GIVEN ENTRIES Start Marker
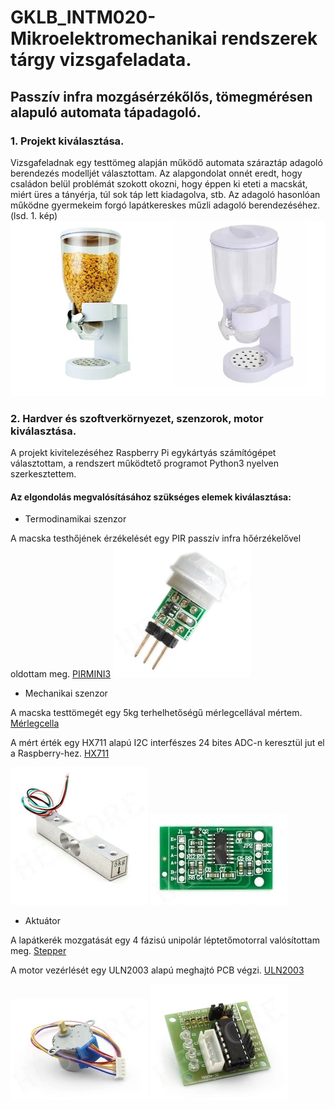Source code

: # GKLB_INTM020-Mikroelektromechanikai rendszerek tárgy vizsgafeladata.
## Passzív infra mozgásérzékőlős, tömegmérésen alapuló automata tápadagoló.

### 1. Projekt kiválasztása.

Vizsgafeladnak egy testtömeg alapján működő automata száraztáp adagoló berendezés modelljét választottam. Az alapgondolat onnét eredt, hogy családon belül problémát szokott okozni, hogy éppen ki eteti a macskát, miért üres a tányérja, túl sok táp lett kiadagolva, stb. Az adagoló hasonlóan működne gyermekeim forgó lapátkereskes műzli adagoló berendezéséhez. (lsd. 1. kép)![Műzliadagoló](https://github.com/vassb76/RSLRCV_MEMS/blob/master/M%C5%B1zliadagol%C3%B3.png "1. kép Műzliadagoló")

### 2. Hardver és szoftverkörnyezet, szenzorok, motor kiválasztása.

A projekt kivitelezéséhez Raspberry Pi egykártyás számítógépet választottam, a rendszert működtető programot Python3 nyelven szerkesztettem.

#### Az elgondolás megvalósításához szükséges elemek kiválasztása:
* Termodinamikai szenzor

A macska testhőjének érzékelését egy PIR passzív infra hőérzékelővel oldottam meg. [PIRMINI3](https://github.com/vassb76/RSLRCV_MEMS/blob/master/PIRMINI-3_EN_10038315.pdf) 
![PIR](https://github.com/vassb76/RSLRCV_MEMS/blob/master/PIRMINI3.jpg)

* Mechanikai szenzor

A macska testtömegét egy 5kg terhelhetőségű mérlegcellával mértem. [Mérlegcella](https://github.com/vassb76/RSLRCV_MEMS/blob/master/datasheet-3133.pdf) 

A mért érték egy HX711 alapú I2C interfészes 24 bites ADC-n keresztül jut el a Raspberry-hez. [HX711](https://github.com/vassb76/RSLRCV_MEMS/blob/master/hx711_english.pdf) 

![Mérleg](https://github.com/vassb76/RSLRCV_MEMS/blob/master/Merleg5kg.jpg)
![HX711](https://github.com/vassb76/RSLRCV_MEMS/blob/master/HX711.jpg)

* Aktuátor

A lapátkerék mozgatását egy 4 fázisú unipolár léptetőmotorral valósítottam meg. [Stepper](https://github.com/vassb76/RSLRCV_MEMS/blob/master/28BYJ-48.pdf) 

A motor vezérlését egy ULN2003 alapú meghajtó PCB végzi. [ULN2003](https://github.com/vassb76/RSLRCV_MEMS/blob/master/ULN2003A-PCB.pdf) 

![Stepper](https://github.com/vassb76/RSLRCV_MEMS/blob/master/Stepper.jpg)
![ULN2003](https://github.com/vassb76/RSLRCV_MEMS/blob/master/ULN2003.jpg)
GIVEN ENTRIES End Marker
**WHAT TO DO**: The response should restate the material above word for word and contain no pictures.

**ANSWER TO THIS TASK**:
Source code

: # GKLB_INTM020-Mikroelektromechanikai rendszerek tárgy vizsgafeladata.
## Passzív infra mozgásérzékőlős, tömegmérésen alapuló automata tápadagoló.

### 1. Projekt kiválasztása.

Vizsgafeladnak egy testtömeg alapján működő automata száraztáp adagoló berendezés modelljét választottam. Az alapgondolat onnét eredt, hogy családon belül problémát szokott okozni, hogy éppen ki eteti a macskát, miért üres a tányérja, túl sok táp lett kiadagolva, stb. Az adagoló hasonlóan működne gyermekeim forgó lapátkereskes műzli adagoló berendezéséhez. (lsd. 1. kép)![Műzliadagoló](https://github.com/vassb76/RSLRCV_MEMS/blob/master/M%C5%B1zliadagol%C3%B3.png "1. kép Műzliadagoló")

### 2. Hardver és szoftverkörnyezet, szenzorok, motor kiválasztása.

A projekt kivitelezéséhez Raspberry Pi egykártyás számítógépet választottam, a rendszert működtető programot Python3 nyelven szerkesztettem.

#### Az elgondolás megvalósításához szükséges elemek kiválasztása:
* Termodinamikai szenzor

A macska testhőjének érzékelését egy PIR passzív infra hőérzékelővel oldottam meg. [PIRMINI3](https://github.com/vassb76/RSLRCV_MEMS/blob/master/PIRMINI-3_EN_10038315.pdf) 
![PIR](https://github.com/vassb76/RSLRCV_MEMS/blob/master/PIRMINI3.jpg)

* Mechanikai szenzor

A macska testtömegét egy 5kg terhelhetőségű mérlegcellával mértem. [Mérlegcella](https://github.com/vassb76/RSLRCV_MEMS/blob/master/datasheet-3133.pdf) 

A mért érték egy HX711 alapú I2C interfészes 24 bites ADC-n keresztül jut el a Raspberry-hez. [HX711](https://github.com/vassb76/RSLRCV_MEMS/blob/master/hx711_english.pdf) 

![Mérleg](https://github.com/vassb76/RSLRCV_MEMS/blob/master/Merleg5kg.jpg)
![HX711](https://github.com/vassb76/RSLRCV_MEMS/blob/master/HX711.jpg)

* Aktuátor

A lapátkerék mozgatását egy 4 fázisú unipolár léptetőmotorral valósítottam meg. [Stepper](https://github.com/vassb76/RSLRCV_MEMS/blob/master/28BYJ-48.pdf) 

A motor vezérlését egy ULN2003 alapú meghajtó PCB végzi. [ULN2003](https://github.com/vassb76/RSLRCV_MEMS/blob/master/ULN2003A-PCB.pdf) 

![Stepper](https://github.com/vassb76/RSLRCV_MEMS/blob/master/Stepper.jpg)
![ULN2003](https://github.com/vassb76/RSLRCV_MEMS/blob/master/ULN2003.jpg)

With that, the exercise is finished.